▶ **Dataset extract**:
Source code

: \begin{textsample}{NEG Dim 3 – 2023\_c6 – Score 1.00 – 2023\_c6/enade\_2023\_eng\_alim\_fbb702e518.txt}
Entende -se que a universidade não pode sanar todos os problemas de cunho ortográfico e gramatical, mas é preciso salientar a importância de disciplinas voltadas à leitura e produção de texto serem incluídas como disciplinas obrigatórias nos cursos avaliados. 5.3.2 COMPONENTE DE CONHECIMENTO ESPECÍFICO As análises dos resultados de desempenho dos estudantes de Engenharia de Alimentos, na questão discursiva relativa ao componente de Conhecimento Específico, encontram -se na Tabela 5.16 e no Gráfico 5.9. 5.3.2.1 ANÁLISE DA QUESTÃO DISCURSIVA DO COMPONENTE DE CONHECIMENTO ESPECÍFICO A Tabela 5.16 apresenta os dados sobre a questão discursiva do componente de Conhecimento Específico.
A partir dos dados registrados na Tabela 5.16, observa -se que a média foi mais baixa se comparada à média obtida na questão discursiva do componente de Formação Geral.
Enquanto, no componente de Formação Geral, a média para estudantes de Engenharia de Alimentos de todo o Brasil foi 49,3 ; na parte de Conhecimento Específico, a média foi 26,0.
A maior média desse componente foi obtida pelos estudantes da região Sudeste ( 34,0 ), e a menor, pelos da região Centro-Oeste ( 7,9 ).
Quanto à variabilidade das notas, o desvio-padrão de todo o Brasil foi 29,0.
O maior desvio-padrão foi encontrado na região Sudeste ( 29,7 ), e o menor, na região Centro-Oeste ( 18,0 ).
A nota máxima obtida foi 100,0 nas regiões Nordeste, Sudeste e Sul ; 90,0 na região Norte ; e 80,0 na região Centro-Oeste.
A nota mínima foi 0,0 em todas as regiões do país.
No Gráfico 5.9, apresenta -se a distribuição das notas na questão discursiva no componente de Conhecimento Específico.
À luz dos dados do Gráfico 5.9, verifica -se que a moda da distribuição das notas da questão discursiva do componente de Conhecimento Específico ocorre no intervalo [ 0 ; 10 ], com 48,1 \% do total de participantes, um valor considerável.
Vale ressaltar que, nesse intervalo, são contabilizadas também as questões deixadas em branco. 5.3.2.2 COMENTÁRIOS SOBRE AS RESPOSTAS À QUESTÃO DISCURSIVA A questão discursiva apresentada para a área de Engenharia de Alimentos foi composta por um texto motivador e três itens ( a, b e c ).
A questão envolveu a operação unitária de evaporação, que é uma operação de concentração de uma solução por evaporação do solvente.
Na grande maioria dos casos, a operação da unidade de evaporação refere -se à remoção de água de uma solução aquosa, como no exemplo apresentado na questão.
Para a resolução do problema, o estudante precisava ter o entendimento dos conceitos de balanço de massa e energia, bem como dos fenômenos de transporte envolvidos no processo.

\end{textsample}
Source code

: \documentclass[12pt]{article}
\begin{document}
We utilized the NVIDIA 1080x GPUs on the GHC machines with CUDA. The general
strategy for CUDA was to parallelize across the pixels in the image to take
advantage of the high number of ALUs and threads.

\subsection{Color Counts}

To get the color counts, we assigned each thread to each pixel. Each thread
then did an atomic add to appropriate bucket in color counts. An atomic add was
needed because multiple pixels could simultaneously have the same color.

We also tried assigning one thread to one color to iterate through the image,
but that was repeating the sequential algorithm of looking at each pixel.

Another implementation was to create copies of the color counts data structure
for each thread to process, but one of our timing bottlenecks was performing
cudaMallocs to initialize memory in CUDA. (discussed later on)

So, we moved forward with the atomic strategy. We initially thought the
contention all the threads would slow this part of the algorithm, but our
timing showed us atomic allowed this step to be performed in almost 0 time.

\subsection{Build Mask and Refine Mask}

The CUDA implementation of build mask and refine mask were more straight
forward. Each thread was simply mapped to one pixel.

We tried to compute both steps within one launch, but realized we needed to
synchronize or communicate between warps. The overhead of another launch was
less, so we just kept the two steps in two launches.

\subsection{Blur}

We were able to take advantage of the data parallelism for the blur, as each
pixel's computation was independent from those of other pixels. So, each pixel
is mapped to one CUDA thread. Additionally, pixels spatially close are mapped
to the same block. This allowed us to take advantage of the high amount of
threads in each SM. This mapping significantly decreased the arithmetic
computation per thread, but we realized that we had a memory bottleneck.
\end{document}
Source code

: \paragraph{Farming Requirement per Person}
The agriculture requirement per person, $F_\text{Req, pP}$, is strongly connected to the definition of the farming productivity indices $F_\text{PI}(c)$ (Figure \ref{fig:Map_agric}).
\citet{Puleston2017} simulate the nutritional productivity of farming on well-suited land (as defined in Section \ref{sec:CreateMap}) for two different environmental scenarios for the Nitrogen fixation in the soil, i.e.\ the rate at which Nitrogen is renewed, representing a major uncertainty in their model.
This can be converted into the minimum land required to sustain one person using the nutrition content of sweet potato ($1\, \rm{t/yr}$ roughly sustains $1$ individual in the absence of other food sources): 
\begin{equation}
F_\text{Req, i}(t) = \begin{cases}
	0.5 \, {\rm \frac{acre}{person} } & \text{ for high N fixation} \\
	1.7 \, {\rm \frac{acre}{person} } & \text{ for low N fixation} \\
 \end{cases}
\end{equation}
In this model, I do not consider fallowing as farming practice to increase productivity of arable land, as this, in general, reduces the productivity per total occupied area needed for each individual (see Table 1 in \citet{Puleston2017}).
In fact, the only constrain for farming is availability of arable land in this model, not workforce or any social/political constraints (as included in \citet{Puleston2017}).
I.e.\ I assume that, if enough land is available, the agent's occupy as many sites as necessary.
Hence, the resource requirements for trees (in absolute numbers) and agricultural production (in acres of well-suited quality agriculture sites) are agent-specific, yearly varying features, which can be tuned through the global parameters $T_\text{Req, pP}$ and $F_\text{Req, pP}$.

▶ **Try it**: Output should match, line for line, the stretch of the material above from the line holding "for each thread" through the line holding "contention all the".

▶ **Solution to this exercise**:
for each thread to process, but one of our timing bottlenecks was performing
cudaMallocs to initialize memory in CUDA. (discussed later on)

So, we moved forward with the atomic strategy. We initially thought the
contention all the threads would slow this part of the algorithm, but our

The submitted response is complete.